I don’t know about you, but I find the internet a noisy, crowded place. There are so many voices: the yells of click bait, the quick fix prophets of “5 ways to live more joyfully” (lol – see what I did with my title there?), the vacuous yet insistent news articles that could have been a sentence. It feels like all this content is sticking out its elbows, taking up space and jostling for my attention. And it’s kind of exhausting.

This is not to say there isn’t anything of value and substance online. To the contrary, despite this onslaught and noise, there are poetic posts that strike a chord and insightful long form pieces and helpful podcasts and informative websites. The problem is that I find it quite a mental effort to hack through it all to find a quiet clearing to absorb these gems; to really read, to really listen.

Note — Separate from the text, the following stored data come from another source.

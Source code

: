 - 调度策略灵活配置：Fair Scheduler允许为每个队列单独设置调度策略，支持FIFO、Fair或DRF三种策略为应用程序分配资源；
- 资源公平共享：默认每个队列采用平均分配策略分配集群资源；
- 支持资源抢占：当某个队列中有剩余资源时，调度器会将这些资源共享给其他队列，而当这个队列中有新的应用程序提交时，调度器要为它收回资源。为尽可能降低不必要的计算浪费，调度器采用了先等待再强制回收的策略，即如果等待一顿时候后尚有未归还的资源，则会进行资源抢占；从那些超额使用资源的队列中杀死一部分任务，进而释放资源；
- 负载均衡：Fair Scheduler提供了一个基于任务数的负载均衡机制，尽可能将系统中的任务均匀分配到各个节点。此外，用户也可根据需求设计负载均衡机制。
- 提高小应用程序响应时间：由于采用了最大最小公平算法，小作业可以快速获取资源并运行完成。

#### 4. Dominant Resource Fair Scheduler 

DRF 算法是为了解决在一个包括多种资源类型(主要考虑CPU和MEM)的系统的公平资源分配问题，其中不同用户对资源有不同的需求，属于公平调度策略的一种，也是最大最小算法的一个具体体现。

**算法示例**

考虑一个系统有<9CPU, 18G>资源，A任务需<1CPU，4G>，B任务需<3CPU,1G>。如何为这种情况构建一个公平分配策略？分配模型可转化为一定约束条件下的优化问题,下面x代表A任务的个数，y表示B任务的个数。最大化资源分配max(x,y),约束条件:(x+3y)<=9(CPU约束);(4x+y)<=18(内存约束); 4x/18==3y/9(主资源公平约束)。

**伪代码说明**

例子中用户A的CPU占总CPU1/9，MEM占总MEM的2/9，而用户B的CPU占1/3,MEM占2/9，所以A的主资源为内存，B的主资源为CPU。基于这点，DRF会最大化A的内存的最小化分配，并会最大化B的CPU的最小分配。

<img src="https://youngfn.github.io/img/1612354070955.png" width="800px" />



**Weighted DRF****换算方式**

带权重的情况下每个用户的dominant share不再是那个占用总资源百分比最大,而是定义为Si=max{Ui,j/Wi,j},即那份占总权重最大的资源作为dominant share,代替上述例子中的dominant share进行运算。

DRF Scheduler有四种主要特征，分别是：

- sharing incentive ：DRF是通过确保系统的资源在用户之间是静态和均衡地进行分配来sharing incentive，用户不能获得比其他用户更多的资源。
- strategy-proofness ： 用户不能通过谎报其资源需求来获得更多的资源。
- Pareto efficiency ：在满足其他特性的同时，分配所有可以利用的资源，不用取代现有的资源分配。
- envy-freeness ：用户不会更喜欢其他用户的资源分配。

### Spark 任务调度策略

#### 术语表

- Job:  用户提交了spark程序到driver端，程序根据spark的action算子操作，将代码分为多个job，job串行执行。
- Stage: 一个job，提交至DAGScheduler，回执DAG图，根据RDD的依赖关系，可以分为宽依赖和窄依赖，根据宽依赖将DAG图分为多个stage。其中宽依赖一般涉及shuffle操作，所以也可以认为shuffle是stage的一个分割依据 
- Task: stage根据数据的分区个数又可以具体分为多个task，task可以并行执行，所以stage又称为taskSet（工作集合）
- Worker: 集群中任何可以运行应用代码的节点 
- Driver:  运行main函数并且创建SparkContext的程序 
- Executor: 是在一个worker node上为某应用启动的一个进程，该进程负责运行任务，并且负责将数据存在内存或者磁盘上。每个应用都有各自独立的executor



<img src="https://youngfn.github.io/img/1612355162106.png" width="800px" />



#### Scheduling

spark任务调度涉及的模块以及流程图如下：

To really read needs breathing space and a bit of peace and quiet, which, with this frenzy of content production, is harder and harder to find. I’ve realised a lot of this is about headspace: a certain amount of emptiness is necessary for creativity to take root. It’s also about learning to limit the input; to filter, sort, curate. These are the skills I need to practice.

Which is to say, these thoughts have formed into the following six guidelines for me:

  1. Not all space needs to be filled. Seize those empty moments, don’t fill it with mindless scrolling.Just be.
  2. Go for a walk to clear my head of content.
  3. Be active rather than passive when it comes to seeking out online content: actively seeking out quality content rather than the first vaguely interesting thing that pops up in my feed.
  4. Follow and engage with those people that create the kind of content I like and value. Trust their recommendations.
  5. Have a limit on the time spent absorbing online content because it’s exhausting. Rather switch to the printed page and embrace the gentler tiredness that comes from reading that.
  6. Give up. Accept you can’t read it all. Accept you will miss things and be unaware and that’s okay.

So, my point is simple: less is more. Quite a while back I stopped posting things if I didn’t feel like I had anything to say or share. This used to make me feel as if I was doing “being an author”  all wrong. To be successful, authors were supposed to post frequently, loudly and use their elbows more.

This year, I think I will let go of that. What do you think?